In the records below, find the lines that include "aplicando" and copy each.
________
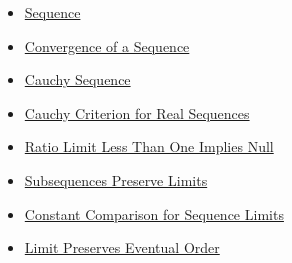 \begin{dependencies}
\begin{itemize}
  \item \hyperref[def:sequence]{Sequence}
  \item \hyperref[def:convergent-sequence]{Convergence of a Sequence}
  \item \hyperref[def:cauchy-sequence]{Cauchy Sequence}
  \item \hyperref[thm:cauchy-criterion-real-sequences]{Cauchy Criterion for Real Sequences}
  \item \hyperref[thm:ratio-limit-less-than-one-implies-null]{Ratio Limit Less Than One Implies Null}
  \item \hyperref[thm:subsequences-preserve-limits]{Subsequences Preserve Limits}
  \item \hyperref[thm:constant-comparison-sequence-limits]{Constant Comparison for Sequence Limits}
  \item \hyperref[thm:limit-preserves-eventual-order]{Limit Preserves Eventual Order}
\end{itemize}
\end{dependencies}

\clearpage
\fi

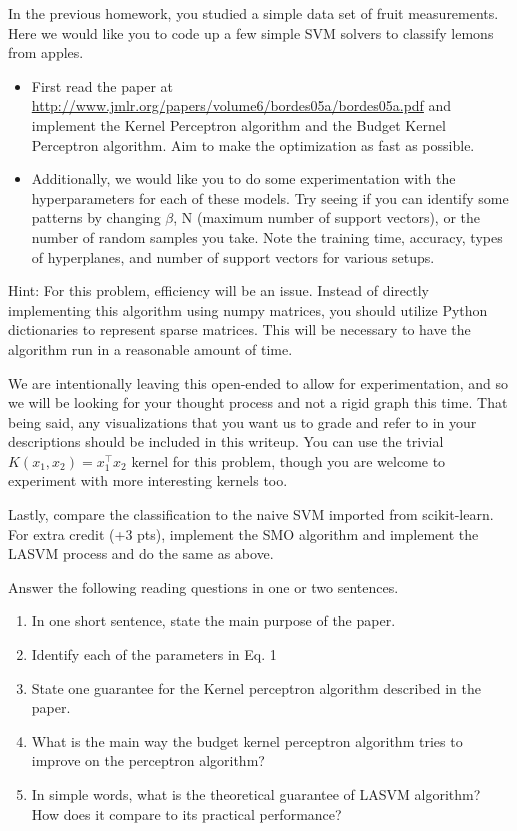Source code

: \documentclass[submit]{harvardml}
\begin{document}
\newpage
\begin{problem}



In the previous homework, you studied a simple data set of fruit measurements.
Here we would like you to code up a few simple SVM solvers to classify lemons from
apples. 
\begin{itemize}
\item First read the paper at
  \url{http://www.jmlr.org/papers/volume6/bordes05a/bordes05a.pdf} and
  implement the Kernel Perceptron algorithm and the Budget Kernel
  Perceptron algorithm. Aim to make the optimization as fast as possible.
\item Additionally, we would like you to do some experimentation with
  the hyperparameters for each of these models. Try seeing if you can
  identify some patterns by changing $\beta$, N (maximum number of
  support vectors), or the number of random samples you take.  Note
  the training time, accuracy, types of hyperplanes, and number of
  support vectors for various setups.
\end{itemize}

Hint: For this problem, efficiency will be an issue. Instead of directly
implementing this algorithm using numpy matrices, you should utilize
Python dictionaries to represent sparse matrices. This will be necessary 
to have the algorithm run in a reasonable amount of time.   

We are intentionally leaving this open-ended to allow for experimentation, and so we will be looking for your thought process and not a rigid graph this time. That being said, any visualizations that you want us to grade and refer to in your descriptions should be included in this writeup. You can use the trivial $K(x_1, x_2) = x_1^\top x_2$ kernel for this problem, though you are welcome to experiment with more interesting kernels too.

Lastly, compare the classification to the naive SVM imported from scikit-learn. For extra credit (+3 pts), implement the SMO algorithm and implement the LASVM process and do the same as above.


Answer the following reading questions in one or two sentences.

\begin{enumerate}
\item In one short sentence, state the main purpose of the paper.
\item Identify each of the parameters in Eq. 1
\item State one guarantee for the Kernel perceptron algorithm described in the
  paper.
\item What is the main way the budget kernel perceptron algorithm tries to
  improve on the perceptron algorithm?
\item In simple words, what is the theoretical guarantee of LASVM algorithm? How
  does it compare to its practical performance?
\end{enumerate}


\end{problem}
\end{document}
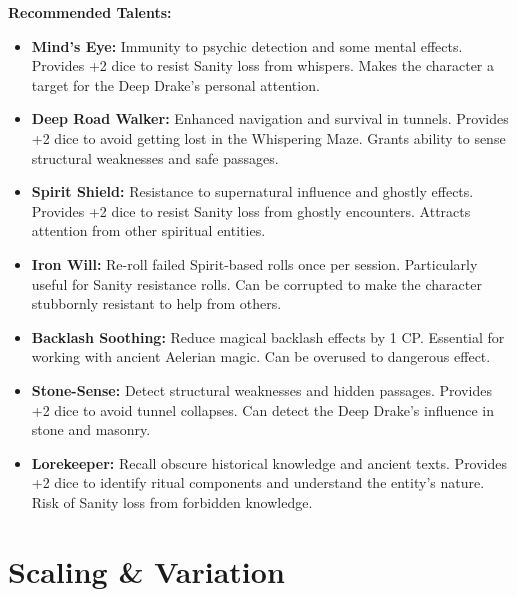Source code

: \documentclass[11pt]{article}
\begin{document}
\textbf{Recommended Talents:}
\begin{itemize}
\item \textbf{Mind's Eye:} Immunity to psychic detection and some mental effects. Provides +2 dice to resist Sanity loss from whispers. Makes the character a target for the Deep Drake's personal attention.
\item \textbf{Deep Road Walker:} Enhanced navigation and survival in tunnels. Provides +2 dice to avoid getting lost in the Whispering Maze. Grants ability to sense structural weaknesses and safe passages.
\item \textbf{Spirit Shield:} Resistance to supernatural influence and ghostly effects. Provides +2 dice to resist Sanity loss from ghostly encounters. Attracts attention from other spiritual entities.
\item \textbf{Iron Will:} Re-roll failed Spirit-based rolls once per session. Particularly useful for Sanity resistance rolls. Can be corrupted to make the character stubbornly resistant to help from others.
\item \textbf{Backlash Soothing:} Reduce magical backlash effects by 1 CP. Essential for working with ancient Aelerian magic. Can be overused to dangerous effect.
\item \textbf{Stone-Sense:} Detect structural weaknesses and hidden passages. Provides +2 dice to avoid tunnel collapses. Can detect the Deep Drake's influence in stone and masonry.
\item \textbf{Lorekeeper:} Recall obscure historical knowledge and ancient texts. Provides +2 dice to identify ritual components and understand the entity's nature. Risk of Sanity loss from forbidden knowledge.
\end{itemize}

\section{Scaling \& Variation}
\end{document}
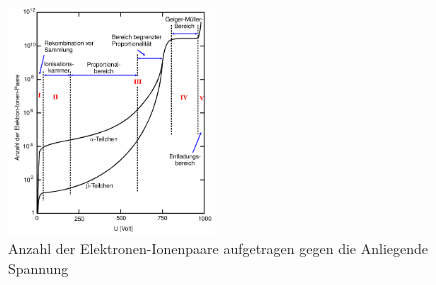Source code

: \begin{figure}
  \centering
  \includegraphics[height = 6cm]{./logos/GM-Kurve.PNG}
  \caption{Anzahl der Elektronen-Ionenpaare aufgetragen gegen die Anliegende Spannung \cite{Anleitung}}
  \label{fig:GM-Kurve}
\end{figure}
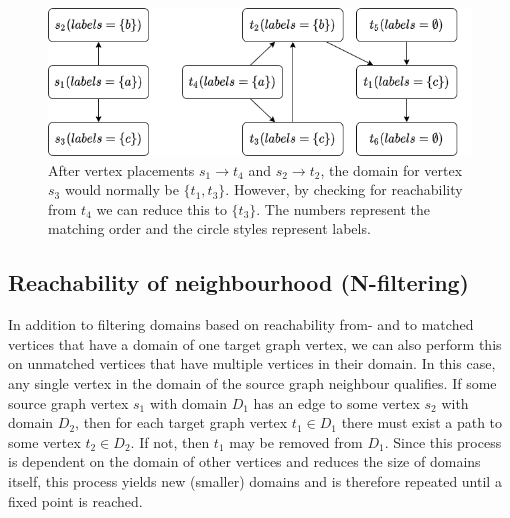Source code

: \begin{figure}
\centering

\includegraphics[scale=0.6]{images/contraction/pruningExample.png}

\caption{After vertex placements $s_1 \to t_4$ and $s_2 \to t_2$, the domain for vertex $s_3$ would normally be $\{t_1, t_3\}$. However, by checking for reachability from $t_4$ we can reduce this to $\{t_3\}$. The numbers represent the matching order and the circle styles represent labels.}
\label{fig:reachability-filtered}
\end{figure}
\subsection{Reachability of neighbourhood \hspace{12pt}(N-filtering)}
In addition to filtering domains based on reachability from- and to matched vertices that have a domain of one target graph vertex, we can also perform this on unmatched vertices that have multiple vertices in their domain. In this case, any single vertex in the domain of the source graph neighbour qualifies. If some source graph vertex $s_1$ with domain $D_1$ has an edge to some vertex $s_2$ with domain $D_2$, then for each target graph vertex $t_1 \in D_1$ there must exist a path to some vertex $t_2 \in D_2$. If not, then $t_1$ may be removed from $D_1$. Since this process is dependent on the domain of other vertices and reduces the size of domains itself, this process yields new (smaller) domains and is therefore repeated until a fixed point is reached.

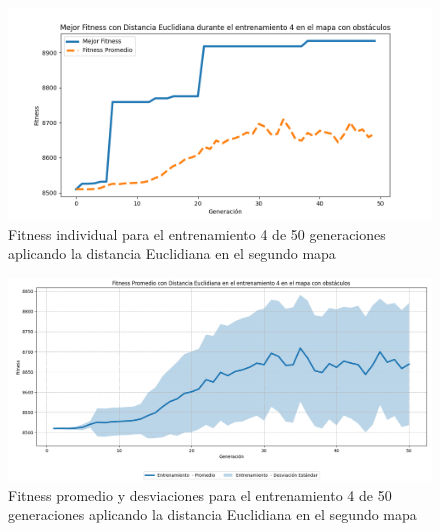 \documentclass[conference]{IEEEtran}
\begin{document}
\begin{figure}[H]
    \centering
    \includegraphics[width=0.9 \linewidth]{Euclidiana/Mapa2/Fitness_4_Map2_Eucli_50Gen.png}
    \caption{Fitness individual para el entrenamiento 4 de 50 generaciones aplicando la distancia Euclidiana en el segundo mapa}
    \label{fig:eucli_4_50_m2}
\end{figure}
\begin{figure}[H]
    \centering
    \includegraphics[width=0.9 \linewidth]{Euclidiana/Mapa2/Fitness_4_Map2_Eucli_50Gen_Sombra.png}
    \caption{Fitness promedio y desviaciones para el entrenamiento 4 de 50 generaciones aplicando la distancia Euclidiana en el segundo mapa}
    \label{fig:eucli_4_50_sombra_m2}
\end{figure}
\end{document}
________
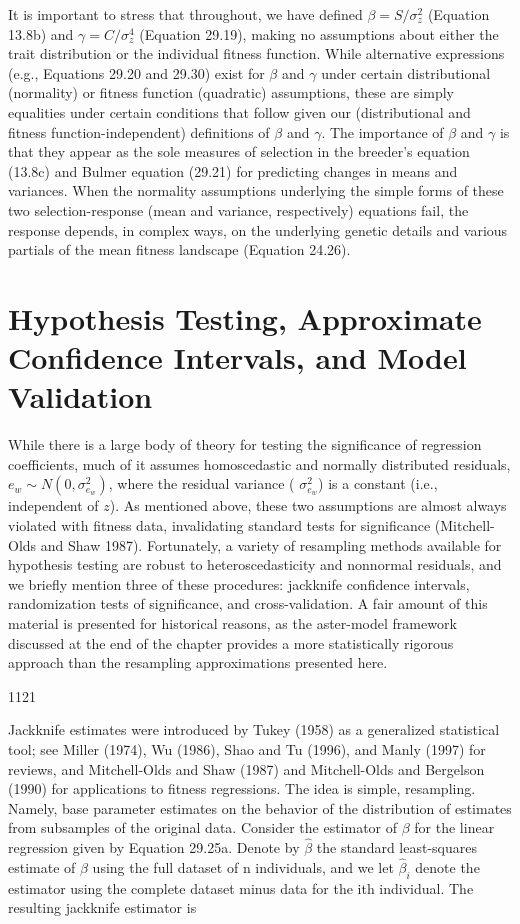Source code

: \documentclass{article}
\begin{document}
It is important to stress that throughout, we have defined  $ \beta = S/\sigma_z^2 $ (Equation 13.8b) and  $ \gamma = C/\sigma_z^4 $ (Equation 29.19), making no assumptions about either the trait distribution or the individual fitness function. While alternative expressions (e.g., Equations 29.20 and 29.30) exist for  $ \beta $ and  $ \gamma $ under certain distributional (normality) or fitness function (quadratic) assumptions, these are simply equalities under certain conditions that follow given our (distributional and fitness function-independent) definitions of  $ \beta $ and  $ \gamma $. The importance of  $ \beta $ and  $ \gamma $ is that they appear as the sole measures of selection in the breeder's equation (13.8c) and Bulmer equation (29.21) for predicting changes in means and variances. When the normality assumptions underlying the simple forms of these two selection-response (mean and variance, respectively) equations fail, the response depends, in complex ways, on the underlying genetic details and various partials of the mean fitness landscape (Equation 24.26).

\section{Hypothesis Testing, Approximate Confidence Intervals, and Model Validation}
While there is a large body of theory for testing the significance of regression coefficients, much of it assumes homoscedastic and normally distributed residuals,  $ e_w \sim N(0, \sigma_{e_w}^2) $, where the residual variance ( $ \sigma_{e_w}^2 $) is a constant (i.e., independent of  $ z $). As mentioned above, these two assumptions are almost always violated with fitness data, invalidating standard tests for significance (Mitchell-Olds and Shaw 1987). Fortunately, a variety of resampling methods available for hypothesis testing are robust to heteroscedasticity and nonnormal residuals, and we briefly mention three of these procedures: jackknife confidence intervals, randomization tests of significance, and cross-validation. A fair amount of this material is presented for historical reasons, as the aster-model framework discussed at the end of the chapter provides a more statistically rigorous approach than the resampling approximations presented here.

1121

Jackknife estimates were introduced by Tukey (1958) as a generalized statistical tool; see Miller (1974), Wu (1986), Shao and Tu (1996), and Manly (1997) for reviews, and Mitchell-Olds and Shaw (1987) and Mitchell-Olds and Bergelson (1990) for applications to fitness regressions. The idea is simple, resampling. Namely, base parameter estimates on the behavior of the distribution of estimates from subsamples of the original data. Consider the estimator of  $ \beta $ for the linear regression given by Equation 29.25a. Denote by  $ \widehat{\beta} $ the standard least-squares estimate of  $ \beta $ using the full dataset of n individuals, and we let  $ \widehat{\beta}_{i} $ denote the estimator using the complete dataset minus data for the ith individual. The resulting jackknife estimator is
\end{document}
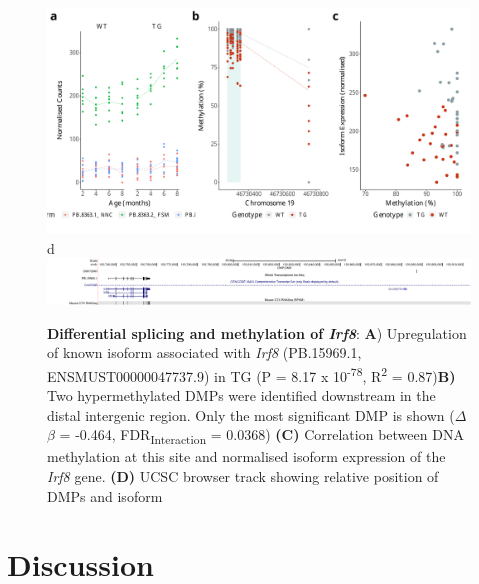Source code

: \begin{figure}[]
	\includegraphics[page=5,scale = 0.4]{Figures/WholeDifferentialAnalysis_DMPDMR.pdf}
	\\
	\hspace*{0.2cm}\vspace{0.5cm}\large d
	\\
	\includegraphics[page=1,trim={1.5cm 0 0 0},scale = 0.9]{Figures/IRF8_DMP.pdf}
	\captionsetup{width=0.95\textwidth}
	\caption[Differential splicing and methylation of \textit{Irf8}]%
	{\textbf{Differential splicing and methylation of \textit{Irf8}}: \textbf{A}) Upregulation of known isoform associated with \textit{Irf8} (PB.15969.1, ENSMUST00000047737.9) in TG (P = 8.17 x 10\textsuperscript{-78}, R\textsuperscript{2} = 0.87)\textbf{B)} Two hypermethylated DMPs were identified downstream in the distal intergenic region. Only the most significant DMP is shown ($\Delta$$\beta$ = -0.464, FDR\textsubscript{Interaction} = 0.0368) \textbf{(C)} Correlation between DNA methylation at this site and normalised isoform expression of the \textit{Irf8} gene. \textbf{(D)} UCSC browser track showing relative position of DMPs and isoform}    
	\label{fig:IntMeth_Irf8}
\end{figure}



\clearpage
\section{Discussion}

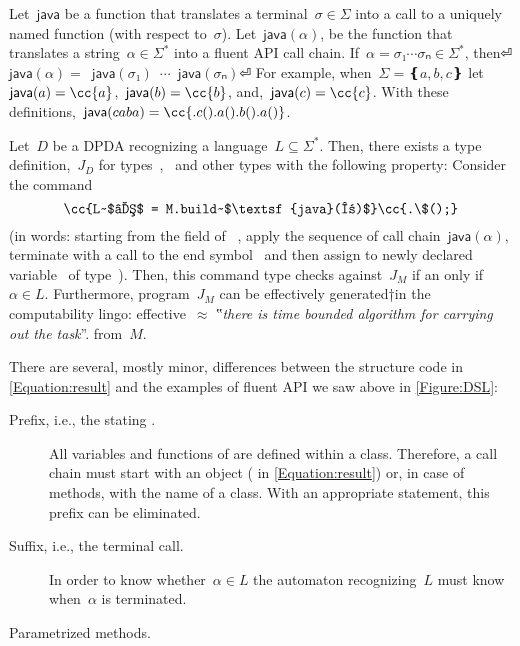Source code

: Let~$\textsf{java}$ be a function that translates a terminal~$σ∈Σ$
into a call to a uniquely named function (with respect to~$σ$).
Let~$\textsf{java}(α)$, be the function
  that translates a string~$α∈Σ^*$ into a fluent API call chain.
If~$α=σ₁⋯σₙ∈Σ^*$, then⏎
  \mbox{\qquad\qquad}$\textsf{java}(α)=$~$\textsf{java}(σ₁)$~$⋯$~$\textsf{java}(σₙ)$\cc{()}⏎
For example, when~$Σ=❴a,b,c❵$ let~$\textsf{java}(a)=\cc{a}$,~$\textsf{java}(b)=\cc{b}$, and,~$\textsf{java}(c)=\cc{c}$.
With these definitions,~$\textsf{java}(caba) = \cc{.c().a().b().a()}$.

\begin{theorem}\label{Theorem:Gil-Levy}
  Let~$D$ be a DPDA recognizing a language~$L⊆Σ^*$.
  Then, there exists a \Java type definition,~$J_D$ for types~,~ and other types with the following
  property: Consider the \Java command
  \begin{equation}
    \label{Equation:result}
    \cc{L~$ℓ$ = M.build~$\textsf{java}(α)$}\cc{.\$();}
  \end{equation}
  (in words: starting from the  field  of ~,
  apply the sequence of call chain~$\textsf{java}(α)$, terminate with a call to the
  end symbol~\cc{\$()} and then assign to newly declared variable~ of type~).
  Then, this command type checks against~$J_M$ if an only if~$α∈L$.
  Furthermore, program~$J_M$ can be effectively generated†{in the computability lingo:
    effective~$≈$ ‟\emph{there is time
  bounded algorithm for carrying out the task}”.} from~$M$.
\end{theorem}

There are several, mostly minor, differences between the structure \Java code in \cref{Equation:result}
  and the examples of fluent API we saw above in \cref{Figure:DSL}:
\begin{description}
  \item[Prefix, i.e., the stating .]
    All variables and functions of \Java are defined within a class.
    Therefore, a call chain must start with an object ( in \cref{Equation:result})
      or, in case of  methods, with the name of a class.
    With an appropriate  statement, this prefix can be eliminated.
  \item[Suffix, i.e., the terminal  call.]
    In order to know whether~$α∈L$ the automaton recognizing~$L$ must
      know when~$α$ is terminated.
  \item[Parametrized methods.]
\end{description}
________
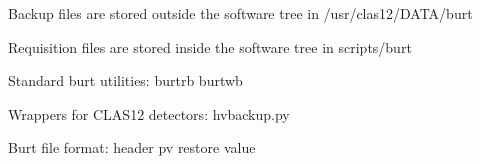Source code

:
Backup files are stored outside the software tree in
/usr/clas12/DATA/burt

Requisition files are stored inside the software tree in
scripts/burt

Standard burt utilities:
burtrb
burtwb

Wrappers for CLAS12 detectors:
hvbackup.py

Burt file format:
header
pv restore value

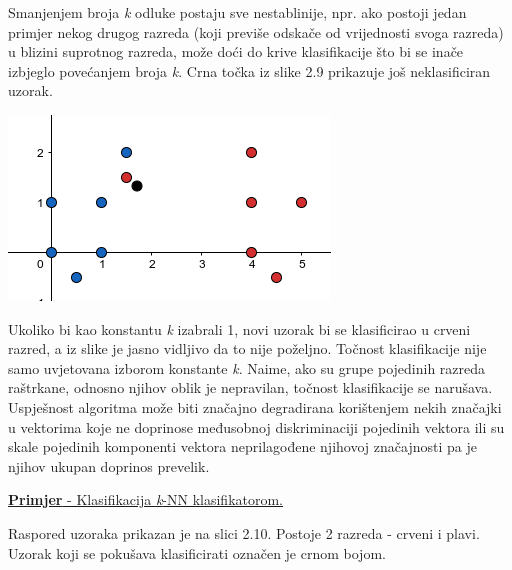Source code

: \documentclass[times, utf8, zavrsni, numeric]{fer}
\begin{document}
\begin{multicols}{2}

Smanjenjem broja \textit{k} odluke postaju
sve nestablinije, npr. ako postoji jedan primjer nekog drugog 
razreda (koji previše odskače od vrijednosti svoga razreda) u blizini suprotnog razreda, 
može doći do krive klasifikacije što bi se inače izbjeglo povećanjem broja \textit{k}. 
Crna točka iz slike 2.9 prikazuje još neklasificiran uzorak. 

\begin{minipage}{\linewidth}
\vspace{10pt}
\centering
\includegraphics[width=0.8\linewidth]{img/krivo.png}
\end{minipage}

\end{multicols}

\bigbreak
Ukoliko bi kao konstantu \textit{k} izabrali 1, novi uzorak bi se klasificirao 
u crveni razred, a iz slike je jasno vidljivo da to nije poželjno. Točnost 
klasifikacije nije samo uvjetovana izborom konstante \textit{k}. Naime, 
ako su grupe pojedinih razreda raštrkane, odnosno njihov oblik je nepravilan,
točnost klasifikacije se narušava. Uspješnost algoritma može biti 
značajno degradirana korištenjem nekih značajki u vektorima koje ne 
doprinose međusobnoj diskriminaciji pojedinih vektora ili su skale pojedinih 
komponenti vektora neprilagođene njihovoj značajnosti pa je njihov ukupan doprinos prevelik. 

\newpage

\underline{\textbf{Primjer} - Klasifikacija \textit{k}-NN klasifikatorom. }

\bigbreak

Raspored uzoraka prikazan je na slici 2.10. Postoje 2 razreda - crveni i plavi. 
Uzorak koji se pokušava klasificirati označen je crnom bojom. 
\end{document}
________
> Response below
    \caption{Fitness individual para el entrenamiento 4 de 50 generaciones aplicando la distancia Euclidiana en el segundo mapa}
    \caption{Fitness promedio y desviaciones para el entrenamiento 4 de 50 generaciones aplicando la distancia Euclidiana en el segundo mapa}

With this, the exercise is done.